Conjugated polymers are widely used and rapidly developed in practical polymer-based light-emitting electronic devices. Understanding the electrochemical reaction of conjugated polymer has become essential in the design and operation of devices such as electrochemical light-emitting diodes. In particular, we have studied the dynamics and kinetics of oxidation/reduction behavior of conjugated polymer single-molecules and nanoparticles in order to obtain the molecular level properties of deeply trapped holes in organic semiconductor devices. Theoretical calculations suggest the penetration of ions and solvent molecules effectively stabilizes the injected charges, which allows homogeneous charge distribution and further hole injection. The formation and decay of deep traps have been explored by changing the charging rate and duration. We found that the laser excitation significantly promotes the untrapping of deep holes. Electrogenerated chemiluminescence of single nanoparticles has been investigated to unravel the effects due to particle heterogeneity, which are masked in bulk electrochemical studies of nanoparticles. Bigger particles showed more intense light and longer duration time than smaller ones. Co-reactant, tripropylamine can facilitate the formation of electrogenerated chemiluminescence as well as alleviate the polymer oxidation and following irreversible electrochemical reaction.
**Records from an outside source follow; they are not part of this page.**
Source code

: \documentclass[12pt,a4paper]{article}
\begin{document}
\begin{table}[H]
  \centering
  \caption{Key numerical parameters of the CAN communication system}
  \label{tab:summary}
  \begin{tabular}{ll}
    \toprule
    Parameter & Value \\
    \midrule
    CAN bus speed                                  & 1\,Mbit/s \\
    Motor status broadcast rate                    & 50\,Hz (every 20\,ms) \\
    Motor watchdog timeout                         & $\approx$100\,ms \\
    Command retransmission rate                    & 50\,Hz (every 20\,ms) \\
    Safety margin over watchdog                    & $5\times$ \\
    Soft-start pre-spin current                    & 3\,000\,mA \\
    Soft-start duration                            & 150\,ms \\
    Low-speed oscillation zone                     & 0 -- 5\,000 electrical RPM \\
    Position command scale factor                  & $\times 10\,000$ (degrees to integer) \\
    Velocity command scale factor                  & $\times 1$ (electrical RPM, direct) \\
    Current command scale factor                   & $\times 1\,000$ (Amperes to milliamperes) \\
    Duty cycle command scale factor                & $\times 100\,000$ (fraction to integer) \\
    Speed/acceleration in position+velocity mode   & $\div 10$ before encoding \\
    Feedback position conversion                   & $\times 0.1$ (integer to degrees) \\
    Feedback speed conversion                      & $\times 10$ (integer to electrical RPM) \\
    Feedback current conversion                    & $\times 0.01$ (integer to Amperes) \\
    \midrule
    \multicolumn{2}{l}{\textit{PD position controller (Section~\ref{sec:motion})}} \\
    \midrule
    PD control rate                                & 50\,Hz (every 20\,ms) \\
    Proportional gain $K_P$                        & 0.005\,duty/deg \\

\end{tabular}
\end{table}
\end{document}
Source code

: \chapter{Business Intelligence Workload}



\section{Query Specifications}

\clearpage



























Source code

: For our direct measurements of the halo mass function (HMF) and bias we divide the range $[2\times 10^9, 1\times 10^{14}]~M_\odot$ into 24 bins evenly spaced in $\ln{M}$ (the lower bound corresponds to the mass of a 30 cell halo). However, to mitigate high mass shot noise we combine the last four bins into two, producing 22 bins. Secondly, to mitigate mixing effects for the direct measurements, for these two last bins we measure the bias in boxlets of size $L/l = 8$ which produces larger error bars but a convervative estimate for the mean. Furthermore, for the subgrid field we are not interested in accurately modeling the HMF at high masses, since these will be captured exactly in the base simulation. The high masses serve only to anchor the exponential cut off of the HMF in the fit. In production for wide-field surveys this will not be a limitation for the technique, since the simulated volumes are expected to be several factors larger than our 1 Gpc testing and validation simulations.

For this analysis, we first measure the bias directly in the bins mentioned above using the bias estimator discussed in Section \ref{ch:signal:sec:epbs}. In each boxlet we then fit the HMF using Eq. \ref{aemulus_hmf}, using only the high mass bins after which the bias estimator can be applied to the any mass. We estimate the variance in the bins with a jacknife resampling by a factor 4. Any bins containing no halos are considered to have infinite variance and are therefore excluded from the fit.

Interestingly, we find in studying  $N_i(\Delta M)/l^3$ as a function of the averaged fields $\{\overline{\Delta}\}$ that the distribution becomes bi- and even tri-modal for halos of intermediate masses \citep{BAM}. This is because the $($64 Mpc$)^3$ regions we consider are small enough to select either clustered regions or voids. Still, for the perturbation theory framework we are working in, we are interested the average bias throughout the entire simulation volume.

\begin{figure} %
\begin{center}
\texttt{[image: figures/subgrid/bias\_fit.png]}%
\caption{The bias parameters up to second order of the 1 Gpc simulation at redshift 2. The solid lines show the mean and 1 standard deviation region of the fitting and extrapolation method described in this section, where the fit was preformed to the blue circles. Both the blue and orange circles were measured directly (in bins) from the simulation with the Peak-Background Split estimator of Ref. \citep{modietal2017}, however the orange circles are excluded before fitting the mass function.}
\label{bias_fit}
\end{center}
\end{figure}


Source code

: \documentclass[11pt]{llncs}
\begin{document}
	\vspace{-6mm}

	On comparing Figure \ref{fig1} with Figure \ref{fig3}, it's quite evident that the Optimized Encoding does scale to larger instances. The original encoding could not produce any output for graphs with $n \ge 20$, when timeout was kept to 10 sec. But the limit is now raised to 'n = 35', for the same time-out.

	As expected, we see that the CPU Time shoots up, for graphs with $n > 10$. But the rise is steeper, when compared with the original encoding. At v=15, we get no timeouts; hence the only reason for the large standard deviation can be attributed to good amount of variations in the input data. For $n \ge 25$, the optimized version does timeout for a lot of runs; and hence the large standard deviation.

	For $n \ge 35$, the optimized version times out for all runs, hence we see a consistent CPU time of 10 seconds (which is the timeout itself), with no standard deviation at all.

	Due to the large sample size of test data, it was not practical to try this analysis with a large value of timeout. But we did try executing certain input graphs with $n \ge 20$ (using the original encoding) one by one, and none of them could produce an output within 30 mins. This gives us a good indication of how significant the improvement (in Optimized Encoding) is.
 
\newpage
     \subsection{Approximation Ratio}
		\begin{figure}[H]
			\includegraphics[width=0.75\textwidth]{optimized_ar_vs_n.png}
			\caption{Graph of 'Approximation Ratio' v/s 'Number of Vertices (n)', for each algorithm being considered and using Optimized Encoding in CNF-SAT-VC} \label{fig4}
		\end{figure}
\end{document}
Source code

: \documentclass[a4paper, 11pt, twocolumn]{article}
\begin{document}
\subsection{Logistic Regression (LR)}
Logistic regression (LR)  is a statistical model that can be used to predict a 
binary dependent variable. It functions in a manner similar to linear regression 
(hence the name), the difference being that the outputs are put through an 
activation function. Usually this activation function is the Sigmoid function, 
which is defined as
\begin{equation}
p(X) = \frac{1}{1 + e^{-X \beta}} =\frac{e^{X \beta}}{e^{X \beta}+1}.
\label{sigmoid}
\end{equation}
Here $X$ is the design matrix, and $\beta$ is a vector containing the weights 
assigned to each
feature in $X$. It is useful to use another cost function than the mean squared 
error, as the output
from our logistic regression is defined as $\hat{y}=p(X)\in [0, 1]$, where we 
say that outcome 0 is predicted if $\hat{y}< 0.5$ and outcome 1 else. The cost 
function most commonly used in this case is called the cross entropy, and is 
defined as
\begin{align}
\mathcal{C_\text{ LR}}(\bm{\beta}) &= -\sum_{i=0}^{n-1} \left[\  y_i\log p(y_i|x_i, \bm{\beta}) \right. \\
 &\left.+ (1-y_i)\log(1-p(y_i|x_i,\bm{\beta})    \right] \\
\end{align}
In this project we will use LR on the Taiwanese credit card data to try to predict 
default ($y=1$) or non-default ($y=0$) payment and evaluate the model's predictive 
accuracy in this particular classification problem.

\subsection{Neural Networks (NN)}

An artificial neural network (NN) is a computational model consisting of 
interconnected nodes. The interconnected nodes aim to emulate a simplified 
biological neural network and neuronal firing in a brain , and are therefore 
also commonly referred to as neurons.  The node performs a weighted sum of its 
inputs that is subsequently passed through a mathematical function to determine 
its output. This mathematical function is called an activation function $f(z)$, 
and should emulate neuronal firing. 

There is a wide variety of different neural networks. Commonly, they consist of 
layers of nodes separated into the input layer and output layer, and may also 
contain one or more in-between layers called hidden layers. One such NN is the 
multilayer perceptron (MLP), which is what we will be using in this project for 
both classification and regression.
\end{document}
Electrochemically generated light waves from the conjugated polymer thin films have been visualized to obtain microscopic level understanding on the complex reaction mechanism. Electrochemical reaction occurs at local defects and propagates isotropically over macroscopic distances with a sharp wave front. The initially injected holes (oxidized polymers) drag counter-ions into the film, thereby induce a phase-transition-like swelling that enhances transport of ions and solvent and move forward the double layer and corresponding propagation of the wave.